What the companies have not done so far is reduce prices. The reason, industry representatives say, is the need to recoup massive research and development costs, including high manufacturing costs for biologics. These costs have long kept biotech companies from making much of a profit overall, Hellmann said. She noted that profit levels of publicly held biotech firms have "hovered close to zero" throughout the life of the industry.


But, while Dr Desmond-Hellmann was defending pricing drugs that at more than $55,000 a year, and complaining about low industry profits, she was pocketing lavish rewards. According to Genentech's 2008 proxy statement, (the last available, since the company has been bought out by Roche), her total compensation was $8,361,348 in 2007 and $7,820,142 in 2006. In 2007, her total compensation was equal to 0.3% of the firm's total net income, and the top five company executives' total compensation was equal to about 1.5% of the firm's total revenues. In 2007, the firm's stock price declined from 91.30 on 6 January 2007 to 66.38 on 4 January, 2008, or 27%, according to Google Finance. In 2007, she held 1,616,383 shares of stock, or stock options exercisable within 60 days of January 31, 2008. In 2007 she exercised 170,000 stock options, realizing $11,556,663. So perhaps those high drug prices were needed not only to pay for research, but to make top executives, including Dr Desmond-Hellmann, very rich.

This raises further questions about her inclination to uphold the university's mission in the future.
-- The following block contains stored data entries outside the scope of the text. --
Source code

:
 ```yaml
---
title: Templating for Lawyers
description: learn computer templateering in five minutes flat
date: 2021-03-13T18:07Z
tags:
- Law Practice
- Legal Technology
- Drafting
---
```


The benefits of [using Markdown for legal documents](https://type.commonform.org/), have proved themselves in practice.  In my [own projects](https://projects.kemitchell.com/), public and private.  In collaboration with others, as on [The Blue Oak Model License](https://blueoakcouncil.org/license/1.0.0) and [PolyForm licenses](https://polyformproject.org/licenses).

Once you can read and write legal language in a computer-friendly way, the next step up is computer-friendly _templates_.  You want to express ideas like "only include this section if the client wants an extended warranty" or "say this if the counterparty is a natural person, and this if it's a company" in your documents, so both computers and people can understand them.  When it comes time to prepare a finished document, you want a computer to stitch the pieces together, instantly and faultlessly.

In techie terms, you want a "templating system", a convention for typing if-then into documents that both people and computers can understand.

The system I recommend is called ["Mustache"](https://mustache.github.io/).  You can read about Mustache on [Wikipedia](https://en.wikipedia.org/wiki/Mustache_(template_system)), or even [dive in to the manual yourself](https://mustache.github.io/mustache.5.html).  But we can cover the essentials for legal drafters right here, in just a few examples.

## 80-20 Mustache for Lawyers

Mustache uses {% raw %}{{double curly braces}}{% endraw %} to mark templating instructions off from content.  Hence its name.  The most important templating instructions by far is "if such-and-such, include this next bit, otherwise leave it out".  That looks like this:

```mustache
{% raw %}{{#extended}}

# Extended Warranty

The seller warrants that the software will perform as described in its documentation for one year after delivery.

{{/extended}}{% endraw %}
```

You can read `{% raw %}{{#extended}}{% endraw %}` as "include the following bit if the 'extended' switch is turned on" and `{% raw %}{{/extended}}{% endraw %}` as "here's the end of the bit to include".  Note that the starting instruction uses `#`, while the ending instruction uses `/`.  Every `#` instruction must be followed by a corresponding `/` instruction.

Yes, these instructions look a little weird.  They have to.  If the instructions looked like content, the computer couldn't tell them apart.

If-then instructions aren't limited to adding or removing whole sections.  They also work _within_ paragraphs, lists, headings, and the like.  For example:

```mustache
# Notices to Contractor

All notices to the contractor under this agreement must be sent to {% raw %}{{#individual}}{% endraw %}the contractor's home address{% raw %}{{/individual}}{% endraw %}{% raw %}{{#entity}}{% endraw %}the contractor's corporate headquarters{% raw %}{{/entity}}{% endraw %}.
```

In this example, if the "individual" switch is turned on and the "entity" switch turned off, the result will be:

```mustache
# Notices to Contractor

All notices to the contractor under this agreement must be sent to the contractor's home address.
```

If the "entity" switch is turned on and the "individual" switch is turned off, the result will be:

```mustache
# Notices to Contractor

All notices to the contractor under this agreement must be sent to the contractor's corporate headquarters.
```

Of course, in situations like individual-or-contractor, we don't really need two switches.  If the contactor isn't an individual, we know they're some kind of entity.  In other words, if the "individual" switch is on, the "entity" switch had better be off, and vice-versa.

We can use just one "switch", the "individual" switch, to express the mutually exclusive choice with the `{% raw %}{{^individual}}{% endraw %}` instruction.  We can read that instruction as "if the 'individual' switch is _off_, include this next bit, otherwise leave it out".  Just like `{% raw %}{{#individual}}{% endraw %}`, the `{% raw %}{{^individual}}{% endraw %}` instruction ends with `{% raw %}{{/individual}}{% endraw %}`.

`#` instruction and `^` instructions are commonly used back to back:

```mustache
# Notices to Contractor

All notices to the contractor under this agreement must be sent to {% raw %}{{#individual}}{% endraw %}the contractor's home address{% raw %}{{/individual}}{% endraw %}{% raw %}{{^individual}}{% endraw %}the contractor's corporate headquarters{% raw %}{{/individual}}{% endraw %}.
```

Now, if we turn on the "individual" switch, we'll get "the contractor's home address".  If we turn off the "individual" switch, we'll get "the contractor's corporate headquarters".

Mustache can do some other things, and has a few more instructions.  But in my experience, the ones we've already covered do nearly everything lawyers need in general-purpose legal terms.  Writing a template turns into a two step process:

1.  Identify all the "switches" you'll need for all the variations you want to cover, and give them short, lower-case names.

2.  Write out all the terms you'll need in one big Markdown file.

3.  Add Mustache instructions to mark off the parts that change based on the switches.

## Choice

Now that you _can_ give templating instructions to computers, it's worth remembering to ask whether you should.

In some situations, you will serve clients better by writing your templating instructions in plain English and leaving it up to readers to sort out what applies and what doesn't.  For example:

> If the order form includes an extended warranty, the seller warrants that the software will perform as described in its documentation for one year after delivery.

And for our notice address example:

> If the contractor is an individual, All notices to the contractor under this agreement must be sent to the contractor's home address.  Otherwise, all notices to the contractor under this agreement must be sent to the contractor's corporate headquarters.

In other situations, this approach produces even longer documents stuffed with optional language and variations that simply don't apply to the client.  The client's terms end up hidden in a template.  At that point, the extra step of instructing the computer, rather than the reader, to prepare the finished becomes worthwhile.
University of California, San Francisco is a leading university dedicated to defining health worldwide through advanced biomedical research, graduate-level education in the life sciences and health professions, and excellence in patient care.


In any case, hiring a lavishly compensated top executive from a biotech firm known for its high drug prices to run a public health sciences university does considerably blur the line between academic medicine and the health care industry. In the Chronicle article, Dr Desmond-Hellmann declared, "I began my career at UCSF and my heart has never left it." If she does become Chancellor, let us hope that her heart will speak louder than all those millions she used to make by, among other means, charging more than $55,000 a year for bevacizumab.